## What you are asked to do
Would you set down every entry shown below, precisely as written?

## Available data
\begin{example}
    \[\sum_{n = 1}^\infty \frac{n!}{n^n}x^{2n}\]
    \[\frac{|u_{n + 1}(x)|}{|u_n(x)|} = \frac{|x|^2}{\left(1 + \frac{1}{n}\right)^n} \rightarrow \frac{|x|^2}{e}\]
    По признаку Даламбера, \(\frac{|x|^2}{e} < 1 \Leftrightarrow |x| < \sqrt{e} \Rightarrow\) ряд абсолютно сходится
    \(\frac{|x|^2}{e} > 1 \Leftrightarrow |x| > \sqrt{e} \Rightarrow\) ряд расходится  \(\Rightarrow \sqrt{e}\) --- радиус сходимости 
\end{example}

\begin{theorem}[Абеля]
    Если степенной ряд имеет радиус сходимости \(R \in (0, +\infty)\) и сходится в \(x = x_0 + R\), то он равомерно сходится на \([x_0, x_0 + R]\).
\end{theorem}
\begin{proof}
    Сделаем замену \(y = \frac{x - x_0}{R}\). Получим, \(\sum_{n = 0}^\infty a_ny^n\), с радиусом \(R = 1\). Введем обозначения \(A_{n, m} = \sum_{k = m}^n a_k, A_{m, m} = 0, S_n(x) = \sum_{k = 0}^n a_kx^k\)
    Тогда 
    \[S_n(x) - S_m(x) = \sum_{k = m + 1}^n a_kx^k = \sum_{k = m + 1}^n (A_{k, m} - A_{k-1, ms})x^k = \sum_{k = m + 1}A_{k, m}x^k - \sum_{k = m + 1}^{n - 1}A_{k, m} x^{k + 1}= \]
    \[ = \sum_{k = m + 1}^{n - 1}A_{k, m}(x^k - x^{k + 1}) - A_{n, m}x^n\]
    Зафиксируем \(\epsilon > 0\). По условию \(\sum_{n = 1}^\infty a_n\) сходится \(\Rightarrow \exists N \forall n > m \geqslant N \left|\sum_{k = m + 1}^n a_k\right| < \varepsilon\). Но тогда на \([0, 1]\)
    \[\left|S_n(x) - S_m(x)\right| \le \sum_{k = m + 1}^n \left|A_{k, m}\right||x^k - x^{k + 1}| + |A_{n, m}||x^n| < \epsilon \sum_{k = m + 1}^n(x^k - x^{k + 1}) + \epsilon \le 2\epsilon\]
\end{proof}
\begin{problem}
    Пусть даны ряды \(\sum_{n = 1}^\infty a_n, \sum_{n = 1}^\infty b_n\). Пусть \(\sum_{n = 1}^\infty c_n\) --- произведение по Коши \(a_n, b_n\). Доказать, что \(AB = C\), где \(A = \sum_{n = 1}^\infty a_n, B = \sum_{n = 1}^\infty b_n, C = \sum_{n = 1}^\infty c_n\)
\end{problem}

## Response to this exercise
\begin{example}
    \[\sum_{n = 1}^\infty \frac{n!}{n^n}x^{2n}\]
    \[\frac{|u_{n + 1}(x)|}{|u_n(x)|} = \frac{|x|^2}{\left(1 + \frac{1}{n}\right)^n} \rightarrow \frac{|x|^2}{e}\]
    По признаку Даламбера, \(\frac{|x|^2}{e} < 1 \Leftrightarrow |x| < \sqrt{e} \Rightarrow\) ряд абсолютно сходится
    \(\frac{|x|^2}{e} > 1 \Leftrightarrow |x| > \sqrt{e} \Rightarrow\) ряд расходится  \(\Rightarrow \sqrt{e}\) --- радиус сходимости 
\end{example}

\begin{theorem}[Абеля]
    Если степенной ряд имеет радиус сходимости \(R \in (0, +\infty)\) и сходится в \(x = x_0 + R\), то он равомерно сходится на \([x_0, x_0 + R]\).
\end{theorem}
\begin{proof}
    Сделаем замену \(y = \frac{x - x_0}{R}\). Получим, \(\sum_{n = 0}^\infty a_ny^n\), с радиусом \(R = 1\). Введем обозначения \(A_{n, m} = \sum_{k = m}^n a_k, A_{m, m} = 0, S_n(x) = \sum_{k = 0}^n a_kx^k\)
    Тогда 
    \[S_n(x) - S_m(x) = \sum_{k = m + 1}^n a_kx^k = \sum_{k = m + 1}^n (A_{k, m} - A_{k-1, ms})x^k = \sum_{k = m + 1}A_{k, m}x^k - \sum_{k = m + 1}^{n - 1}A_{k, m} x^{k + 1}= \]
    \[ = \sum_{k = m + 1}^{n - 1}A_{k, m}(x^k - x^{k + 1}) - A_{n, m}x^n\]
    Зафиксируем \(\epsilon > 0\). По условию \(\sum_{n = 1}^\infty a_n\) сходится \(\Rightarrow \exists N \forall n > m \geqslant N \left|\sum_{k = m + 1}^n a_k\right| < \varepsilon\). Но тогда на \([0, 1]\)
    \[\left|S_n(x) - S_m(x)\right| \le \sum_{k = m + 1}^n \left|A_{k, m}\right||x^k - x^{k + 1}| + |A_{n, m}||x^n| < \epsilon \sum_{k = m + 1}^n(x^k - x^{k + 1}) + \epsilon \le 2\epsilon\]
\end{proof}
\begin{problem}
    Пусть даны ряды \(\sum_{n = 1}^\infty a_n, \sum_{n = 1}^\infty b_n\). Пусть \(\sum_{n = 1}^\infty c_n\) --- произведение по Коши \(a_n, b_n\). Доказать, что \(AB = C\), где \(A = \sum_{n = 1}^\infty a_n, B = \sum_{n = 1}^\infty b_n, C = \sum_{n = 1}^\infty c_n\)
\end{problem}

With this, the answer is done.